En termes de stocks, si l'on se place sur un marché de dimension communautaire, une entreprise italienne, Autostrade, détient une part de marché comparable à celle de la nouvelle entité avec [10-20] %. Elle est suivie par APRR ([0-10] %), Sanef ([0-10] %) et Abertis ([0-10] %). Si l'on raisonne sur un marché de dimension nationale, la nouvelle entité fera face à la concurrence des autres sociétés concessionnaires. APPR et Sanef exploitent respectivement 27,6 et 21,5 % des kilomètres concédés.

Pour conclure, l'opération n'est pas de nature à soulever des problèmes de concurrence sur le secteur de la dévolution des contrats de concession autoroutière.

2.2. Le secteur de l'exploitation des autoroutes à péage

2.2.1. Définition du marché pertinent

a) Le marché de produit

ASF met des infrastructures autoroutières à la disposition des automobilistes leur permettant de se déplacer d'un point à un autre dans des conditions de vitesse et de sécurité spécifiques.

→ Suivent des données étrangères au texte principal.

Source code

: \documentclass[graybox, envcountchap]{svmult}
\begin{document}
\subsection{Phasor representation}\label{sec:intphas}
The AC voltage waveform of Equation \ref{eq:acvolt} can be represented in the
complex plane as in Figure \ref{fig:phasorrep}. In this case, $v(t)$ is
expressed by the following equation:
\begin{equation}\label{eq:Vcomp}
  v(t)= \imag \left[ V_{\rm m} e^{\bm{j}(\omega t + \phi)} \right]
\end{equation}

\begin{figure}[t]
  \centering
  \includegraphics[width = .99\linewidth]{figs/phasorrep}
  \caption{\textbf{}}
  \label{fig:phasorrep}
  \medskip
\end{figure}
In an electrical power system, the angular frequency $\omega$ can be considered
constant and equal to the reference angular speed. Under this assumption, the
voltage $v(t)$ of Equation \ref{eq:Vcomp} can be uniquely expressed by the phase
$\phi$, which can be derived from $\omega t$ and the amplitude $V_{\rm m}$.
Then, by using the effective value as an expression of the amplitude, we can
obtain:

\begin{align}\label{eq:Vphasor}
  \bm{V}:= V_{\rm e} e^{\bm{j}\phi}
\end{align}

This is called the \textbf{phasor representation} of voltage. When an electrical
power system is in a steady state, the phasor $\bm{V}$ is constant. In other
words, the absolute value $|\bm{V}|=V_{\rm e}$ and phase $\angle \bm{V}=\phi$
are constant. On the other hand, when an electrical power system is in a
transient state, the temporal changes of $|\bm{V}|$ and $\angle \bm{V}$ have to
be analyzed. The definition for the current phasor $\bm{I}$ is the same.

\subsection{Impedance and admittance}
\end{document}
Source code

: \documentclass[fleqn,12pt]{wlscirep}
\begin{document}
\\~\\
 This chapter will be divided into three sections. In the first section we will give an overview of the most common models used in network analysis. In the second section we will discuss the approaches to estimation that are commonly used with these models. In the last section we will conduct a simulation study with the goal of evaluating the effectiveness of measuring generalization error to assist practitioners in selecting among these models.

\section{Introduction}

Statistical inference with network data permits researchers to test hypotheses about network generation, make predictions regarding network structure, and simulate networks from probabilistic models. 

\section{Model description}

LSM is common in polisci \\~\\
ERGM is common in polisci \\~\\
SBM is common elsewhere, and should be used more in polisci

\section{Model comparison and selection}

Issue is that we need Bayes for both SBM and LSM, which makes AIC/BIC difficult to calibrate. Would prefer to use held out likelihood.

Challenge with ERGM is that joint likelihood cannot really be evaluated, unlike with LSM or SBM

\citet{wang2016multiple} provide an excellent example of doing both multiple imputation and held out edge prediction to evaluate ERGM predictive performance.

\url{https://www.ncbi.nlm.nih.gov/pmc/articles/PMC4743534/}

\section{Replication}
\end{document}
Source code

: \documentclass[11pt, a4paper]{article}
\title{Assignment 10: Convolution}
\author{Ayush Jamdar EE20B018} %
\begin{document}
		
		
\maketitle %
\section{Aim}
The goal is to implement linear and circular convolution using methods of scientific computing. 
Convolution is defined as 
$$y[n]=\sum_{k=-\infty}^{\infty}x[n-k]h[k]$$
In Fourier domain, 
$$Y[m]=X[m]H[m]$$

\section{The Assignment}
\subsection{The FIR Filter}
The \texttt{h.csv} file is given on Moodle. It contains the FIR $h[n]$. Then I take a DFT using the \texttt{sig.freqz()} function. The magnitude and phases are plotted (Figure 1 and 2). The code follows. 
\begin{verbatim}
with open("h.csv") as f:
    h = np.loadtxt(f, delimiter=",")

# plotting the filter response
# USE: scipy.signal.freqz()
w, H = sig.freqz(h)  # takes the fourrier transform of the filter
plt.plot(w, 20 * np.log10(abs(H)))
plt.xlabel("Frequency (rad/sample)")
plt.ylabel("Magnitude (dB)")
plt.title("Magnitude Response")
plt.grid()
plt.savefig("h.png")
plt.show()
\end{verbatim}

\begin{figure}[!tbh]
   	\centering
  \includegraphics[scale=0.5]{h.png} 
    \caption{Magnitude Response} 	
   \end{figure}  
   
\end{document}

Dans son avis du 2 décembre 2005 précité, le Conseil de la concurrence indique que " pour la majeure partie des usages, la substituabilité entre un parcours autoroutier et un autre parcours autoroutier, ou un autre mode de déplacement pour rejoindre deux même points, est insuffisante pour considérer que le parcours autoroutier en cause et les autres possibilités de déplacement constituent un seul marché ". Il estime également probable que " ni la concurrence des autoroutes entre elles, ni celle de la route, ni celles des autres moyens de transport ne représenteront une pression concurrentielle effective de nature à peser sur le niveau des tarifs des péages ". Ainsi, le Conseil de la concurrence, sans conclure, tend à ne pas retenir la concurrence intermodale.

De même, la Commission européenne a considéré qu'" il ne peut pas être pris pour acquis que tous les modes de transport soient généralement interchangeables ". (7) De fait, elle analyse la situation de la concurrence intermodale au cas par cas et n'exclut pas qu'elle puisse exister.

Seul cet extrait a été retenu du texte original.